Segment Start: Input data

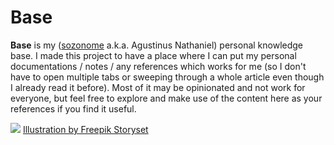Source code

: # Base

**Base** is my ([sozonome](https://sznm.dev) a.k.a. Agustinus Nathaniel) personal knowledge base. I made this project to have a place where I can put my personal documentations / notes / any references which works for me (so I don't have to open multiple tabs or sweeping through a whole article even though I already read it before). Most of it may be opinionated and not work for everyone, but feel free to explore and make use of the content here as your references if you find it useful.

![](/images/Book%20lover-amico.svg)
<a href="https://storyset.com/education">Illustration by Freepik Storyset</a>
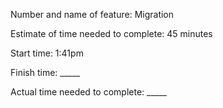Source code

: Number and name of feature: Migration

Estimate of time needed to complete: 45 minutes

Start time: 1:41pm

Finish time: _____

Actual time needed to complete: _____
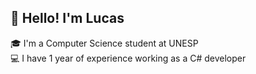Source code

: ## 👋 Hello! I'm Lucas
🎓 I'm a Computer Science student at UNESP<br>
💻 I have 1 year of experience working as a C# developer<br>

Segment End: Input data

Look over the listing above. Pick out and copy every line that includes "Base".

: # Base
**Base** is my ([sozonome](https://sznm.dev) a.k.a. Agustinus Nathaniel) personal knowledge base. I made this project to have a place where I can put my personal documentations / notes / any references which works for me (so I don't have to open multiple tabs or sweeping through a whole article even though I already read it before). Most of it may be opinionated and not work for everyone, but feel free to explore and make use of the content here as your references if you find it useful.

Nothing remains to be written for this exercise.